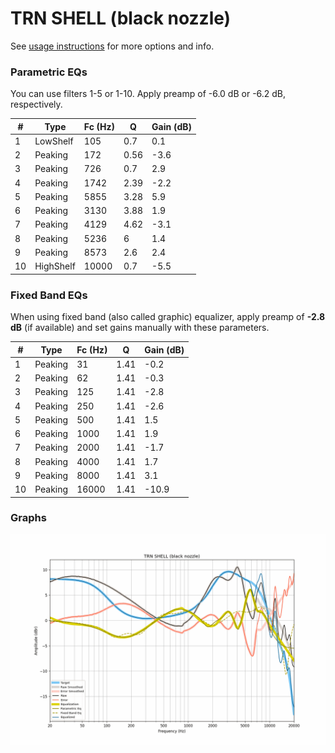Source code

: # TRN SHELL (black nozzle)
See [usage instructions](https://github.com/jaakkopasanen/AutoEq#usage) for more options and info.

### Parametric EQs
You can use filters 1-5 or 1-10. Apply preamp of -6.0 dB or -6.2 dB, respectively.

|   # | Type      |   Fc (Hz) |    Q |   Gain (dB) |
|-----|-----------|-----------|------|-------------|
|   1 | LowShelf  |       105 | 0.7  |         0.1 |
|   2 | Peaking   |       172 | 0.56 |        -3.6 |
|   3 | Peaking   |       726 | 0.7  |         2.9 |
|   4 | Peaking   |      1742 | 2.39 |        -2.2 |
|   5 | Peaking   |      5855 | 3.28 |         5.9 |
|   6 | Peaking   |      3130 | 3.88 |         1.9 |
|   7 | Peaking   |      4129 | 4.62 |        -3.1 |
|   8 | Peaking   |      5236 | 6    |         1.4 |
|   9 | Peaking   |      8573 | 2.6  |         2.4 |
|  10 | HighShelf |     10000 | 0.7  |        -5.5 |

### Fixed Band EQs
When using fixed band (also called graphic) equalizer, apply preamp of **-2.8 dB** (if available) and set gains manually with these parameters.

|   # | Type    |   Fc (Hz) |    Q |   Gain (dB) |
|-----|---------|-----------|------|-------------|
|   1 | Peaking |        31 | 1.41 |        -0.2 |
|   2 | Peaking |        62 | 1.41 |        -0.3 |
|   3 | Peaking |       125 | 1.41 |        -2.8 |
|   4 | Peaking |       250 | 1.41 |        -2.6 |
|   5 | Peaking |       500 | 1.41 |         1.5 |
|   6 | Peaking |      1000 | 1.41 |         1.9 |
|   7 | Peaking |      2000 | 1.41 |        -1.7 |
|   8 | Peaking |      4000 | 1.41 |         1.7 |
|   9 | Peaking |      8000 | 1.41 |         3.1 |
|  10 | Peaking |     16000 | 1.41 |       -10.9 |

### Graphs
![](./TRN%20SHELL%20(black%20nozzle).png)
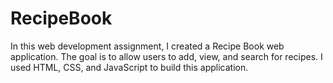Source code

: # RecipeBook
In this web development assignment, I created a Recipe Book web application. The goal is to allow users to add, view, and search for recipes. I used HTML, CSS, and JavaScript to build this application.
==
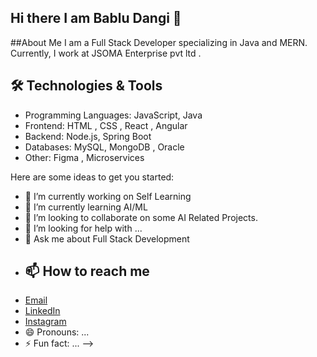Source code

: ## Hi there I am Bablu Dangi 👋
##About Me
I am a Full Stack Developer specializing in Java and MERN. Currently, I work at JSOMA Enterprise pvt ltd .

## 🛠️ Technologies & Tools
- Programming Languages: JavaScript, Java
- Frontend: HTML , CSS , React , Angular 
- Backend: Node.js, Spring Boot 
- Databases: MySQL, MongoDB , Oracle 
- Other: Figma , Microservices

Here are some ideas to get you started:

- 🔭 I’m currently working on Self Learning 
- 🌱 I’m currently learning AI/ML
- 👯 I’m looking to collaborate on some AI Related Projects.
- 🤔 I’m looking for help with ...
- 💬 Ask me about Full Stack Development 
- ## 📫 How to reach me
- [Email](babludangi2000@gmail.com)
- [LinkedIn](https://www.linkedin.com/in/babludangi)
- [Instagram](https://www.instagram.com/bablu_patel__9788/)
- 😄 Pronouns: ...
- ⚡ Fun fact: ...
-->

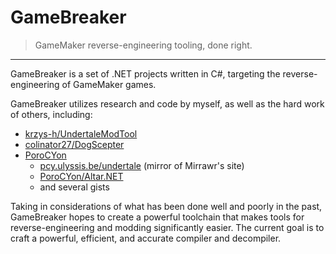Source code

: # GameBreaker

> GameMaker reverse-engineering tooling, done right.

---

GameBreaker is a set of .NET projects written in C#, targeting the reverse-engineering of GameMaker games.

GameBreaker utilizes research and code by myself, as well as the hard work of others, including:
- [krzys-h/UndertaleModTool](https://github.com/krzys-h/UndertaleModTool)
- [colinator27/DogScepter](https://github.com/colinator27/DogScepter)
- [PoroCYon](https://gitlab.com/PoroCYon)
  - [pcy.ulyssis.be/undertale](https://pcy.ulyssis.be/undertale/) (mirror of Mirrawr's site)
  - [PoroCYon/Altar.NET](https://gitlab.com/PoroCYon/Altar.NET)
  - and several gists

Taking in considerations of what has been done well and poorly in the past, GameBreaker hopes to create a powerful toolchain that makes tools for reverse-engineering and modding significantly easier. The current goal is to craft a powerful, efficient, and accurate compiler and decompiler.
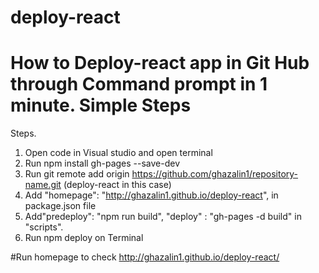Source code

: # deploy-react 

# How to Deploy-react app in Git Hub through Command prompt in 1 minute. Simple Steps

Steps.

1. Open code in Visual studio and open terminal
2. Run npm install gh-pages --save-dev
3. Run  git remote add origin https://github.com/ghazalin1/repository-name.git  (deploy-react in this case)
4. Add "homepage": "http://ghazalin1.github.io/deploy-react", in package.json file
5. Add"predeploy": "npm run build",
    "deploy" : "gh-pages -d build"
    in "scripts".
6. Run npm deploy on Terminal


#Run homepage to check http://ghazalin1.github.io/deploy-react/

▶ **Exercise details**: "10 | Peaking" marks the first line to copy, and "In this web" marks the last. Repeat that stretch above exactly, with no pictures.

▶ **Response to the task**:
|  10 | Peaking |     16000 | 1.41 |       -10.9 |

### Graphs
![](./TRN%20SHELL%20(black%20nozzle).png)
Source code

: # RecipeBook
In this web development assignment, I created a Recipe Book web application. The goal is to allow users to add, view, and search for recipes. I used HTML, CSS, and JavaScript to build this application.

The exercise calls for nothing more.